Steering towards more traditional hip-hop again, “Soundlab” continues with “Livin’ in the Ghetto.” DJ Crazy Toones co-produces the high potent track that recalls the fat West Coast funk the Boogie Men laid down on “Death Certificate” and “Ain’t a Damn Thang Changed.” While WC contributes intro and adlibs, rapper Jazzy D, a recording artist since the mid-’80s, describes the everyday South Central madness:
“This ain’t a city, not the place that I’m from
Gangstas killin’ gangstas, all I see is a slum
Bums hangin’ at the liquor store, foamin’ from the mouth
fiendin’ for some cigarettes or a forty ounce
Nowadays, man, to stay in the hood
you gotta strap down like a black Clint Eastwood
Nobody cares if you bang or rap
Let ’em catch you slippin’ and they peel your cap
A million witnesses standin’ around and just cussin’

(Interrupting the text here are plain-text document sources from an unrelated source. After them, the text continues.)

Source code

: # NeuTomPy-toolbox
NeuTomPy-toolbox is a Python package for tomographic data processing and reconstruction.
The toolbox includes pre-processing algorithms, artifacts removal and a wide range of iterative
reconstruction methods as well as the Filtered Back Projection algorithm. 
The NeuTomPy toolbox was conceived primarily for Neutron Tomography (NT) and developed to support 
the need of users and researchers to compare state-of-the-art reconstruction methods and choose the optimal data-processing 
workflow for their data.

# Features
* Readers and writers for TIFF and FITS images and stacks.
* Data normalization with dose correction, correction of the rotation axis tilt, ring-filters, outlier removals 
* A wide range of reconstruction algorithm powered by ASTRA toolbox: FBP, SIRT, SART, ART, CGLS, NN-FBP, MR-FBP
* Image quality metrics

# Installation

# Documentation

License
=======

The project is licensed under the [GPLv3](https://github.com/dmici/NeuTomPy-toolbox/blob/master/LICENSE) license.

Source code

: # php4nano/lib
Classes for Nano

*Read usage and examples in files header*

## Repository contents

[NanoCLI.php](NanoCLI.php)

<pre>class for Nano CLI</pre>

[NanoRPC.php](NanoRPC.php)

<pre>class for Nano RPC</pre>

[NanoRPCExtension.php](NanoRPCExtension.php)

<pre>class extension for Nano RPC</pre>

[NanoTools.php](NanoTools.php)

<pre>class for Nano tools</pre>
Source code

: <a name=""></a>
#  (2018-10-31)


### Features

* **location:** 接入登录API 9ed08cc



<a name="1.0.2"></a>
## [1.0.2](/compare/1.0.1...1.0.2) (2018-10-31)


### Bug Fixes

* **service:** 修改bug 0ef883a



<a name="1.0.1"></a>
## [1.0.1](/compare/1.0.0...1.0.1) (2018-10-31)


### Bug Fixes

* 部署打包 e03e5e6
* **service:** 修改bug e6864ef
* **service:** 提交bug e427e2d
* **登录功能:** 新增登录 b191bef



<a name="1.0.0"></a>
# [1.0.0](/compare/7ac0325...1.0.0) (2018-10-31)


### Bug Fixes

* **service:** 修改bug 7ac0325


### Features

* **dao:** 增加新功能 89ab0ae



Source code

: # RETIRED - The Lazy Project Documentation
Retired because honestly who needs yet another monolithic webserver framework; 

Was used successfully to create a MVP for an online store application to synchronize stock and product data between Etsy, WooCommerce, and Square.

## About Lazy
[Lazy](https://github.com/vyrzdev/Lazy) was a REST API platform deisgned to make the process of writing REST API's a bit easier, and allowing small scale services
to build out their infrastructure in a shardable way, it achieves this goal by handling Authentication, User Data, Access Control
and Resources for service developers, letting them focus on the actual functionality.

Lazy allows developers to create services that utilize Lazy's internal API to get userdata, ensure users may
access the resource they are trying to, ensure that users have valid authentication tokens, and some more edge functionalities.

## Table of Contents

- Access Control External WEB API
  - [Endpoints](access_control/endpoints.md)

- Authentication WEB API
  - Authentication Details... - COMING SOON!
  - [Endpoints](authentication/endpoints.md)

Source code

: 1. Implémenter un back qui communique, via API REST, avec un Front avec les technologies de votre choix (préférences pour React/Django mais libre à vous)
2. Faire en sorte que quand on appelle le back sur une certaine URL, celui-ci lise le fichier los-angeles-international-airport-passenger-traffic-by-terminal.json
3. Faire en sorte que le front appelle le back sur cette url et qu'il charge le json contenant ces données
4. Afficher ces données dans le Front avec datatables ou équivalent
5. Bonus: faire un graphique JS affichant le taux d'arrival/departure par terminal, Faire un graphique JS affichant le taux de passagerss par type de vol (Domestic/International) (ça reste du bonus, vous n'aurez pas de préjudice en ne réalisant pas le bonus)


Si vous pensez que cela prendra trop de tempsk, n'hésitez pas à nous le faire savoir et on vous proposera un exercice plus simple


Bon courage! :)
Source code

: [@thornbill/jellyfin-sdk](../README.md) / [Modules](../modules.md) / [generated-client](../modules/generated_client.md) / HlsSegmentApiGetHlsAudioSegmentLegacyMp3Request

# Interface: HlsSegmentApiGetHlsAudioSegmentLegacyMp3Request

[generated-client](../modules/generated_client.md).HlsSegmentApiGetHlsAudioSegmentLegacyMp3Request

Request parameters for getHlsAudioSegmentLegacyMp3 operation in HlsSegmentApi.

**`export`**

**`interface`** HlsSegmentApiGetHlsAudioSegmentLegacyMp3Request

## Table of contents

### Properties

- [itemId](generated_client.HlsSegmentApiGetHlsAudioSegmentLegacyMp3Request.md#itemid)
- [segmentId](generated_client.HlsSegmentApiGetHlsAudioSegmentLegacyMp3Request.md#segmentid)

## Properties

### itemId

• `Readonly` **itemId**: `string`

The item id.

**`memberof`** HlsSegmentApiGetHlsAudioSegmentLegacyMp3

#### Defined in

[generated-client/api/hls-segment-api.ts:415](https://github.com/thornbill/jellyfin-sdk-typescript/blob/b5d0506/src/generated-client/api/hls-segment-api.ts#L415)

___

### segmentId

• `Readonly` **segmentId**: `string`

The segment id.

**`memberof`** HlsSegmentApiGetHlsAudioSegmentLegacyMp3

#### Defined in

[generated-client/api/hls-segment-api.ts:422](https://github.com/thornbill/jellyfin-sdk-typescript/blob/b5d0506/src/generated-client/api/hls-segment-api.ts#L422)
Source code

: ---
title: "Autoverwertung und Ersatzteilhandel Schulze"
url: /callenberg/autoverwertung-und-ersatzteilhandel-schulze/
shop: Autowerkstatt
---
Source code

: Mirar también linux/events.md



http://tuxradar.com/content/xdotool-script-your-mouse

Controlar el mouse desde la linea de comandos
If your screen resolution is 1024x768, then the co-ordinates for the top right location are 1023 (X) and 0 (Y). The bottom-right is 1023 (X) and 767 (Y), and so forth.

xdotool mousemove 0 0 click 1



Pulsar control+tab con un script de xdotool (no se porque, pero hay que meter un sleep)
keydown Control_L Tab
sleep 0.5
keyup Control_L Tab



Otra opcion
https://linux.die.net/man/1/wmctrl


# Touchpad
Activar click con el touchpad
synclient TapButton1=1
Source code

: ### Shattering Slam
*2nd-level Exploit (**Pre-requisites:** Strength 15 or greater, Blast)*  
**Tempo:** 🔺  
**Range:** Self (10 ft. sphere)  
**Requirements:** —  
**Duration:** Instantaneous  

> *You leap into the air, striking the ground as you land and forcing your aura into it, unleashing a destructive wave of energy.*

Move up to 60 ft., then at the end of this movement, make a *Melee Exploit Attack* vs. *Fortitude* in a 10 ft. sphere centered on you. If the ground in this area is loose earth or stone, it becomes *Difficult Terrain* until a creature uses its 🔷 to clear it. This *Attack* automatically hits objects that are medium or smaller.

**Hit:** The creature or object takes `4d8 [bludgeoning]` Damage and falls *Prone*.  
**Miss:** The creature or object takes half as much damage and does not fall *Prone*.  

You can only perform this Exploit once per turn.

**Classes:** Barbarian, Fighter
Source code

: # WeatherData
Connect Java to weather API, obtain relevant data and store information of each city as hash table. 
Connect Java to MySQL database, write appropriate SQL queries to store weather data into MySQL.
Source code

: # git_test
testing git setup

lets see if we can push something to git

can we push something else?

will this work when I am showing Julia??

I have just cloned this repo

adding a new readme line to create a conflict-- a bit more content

but when the police come, they ain’t seen nothin’
I know it’s sad, but I’m lettin’ you know
This is what happens when you’re livin’ in the ghetto”
LA’s Latin constituency is represented by soloist ST-One. “Set Up” has him spinning a tale of betrayal over a roomy, booming track, to which Quincy cuts up Slick Rick and KRS-One. As if to prove that he ain’t to be played, ST-One follows up with the album’s final cut, “Gigolo Lifestyle,” an explicitly funky affair where he spits game in a DJ Quik-like tone.
The remaining tracks lean towards the more free-form stylings LA would soon also be known for thanks to acts like The Pharcyde and Freestyle Fellowship. Here they come courtesy of Poet Society, or rather their only vocal member, the Detroit-born, Hollywood-based Kev (AKA Very Equivalent Knowledge). On three shorter tracks, he delivers quick jabs over creative backdrops, quipping for instance, “Much as the old school fought and fought to put us on top / suckers like you will still flop.” He flips the same verses over two different beats, “Catastrophe 1” and “Catastrophe 2,” both distinctly jazzy, the first one more uptempo, the second one more free-flowing with seriously sophisticated drum programming. “Potty Train ‘Em” borrows from the Marley Marl sound library, but is still a grooving track that pauses for a quick break where Q.D. goes to work on the drum pattern. “Grim Reaper” finally is a dark, dense track with Kev in the role of the mic murderer.
Only momentarily held back by four not quite as remarkable contributions by Kenyatta and 213, “Soundlab” is a solid showcase of a talented, upcoming producer and a troupe of unknowns. The selection of artists shows a deeper insight into the local hip-hop scene, making this much more than a quest to find the next Young MC or Tone-Loc. The downside is that none of the rappers possess the charisma of the LA elite of the time. Still it’s a sight to behold just how much more went into this than into your average new millennium mixtape. Excellent drum programming, for starters. Also, this random selection produces a string of technically advanced vocalists. Lyrically, things may look a bit different, although it’s probably a matter of taste whether you prefer the straightforward narrative of ST-One’s “Set Up” or the drastic, dramatic tone of Obie Trice’s “The Set Up.” Ultimately, listening to “Soundlab” is a throwback to a time when a multitude of styles could co-exist on the same rap record. Q.D. III would take part in a number of controversial rap releases and along the way probably lost some of the innocence that marks his debut album. But throughout the years, he’s been living proof that musical talent most definitely runs in the family, even if its expression changes from generation to generation.